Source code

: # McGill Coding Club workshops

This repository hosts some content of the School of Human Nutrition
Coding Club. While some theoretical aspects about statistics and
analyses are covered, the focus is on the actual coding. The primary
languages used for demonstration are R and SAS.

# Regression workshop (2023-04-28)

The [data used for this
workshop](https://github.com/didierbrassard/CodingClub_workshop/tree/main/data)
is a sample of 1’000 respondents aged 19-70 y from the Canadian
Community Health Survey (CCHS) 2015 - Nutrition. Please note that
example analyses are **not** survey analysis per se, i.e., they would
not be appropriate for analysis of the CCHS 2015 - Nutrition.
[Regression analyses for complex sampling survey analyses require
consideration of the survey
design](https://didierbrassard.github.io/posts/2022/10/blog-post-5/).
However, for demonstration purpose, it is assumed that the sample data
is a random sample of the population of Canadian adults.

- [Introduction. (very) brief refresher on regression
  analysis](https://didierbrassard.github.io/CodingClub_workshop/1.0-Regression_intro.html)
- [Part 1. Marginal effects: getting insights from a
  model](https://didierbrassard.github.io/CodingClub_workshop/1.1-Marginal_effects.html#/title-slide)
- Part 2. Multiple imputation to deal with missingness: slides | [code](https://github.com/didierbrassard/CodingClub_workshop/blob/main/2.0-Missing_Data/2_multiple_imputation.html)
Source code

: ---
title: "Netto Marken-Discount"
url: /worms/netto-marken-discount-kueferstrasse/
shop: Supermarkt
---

■ **Assigned task**: Copy word for word the stretch of entries above from the line that has "# Regression workshop (2023-04-28)" through the line that has "is a sample", both ends included, and nothing outside it.

■ **Response to this exercise**:
# Regression workshop (2023-04-28)

The [data used for this
workshop](https://github.com/didierbrassard/CodingClub_workshop/tree/main/data)
is a sample of 1’000 respondents aged 19-70 y from the Canadian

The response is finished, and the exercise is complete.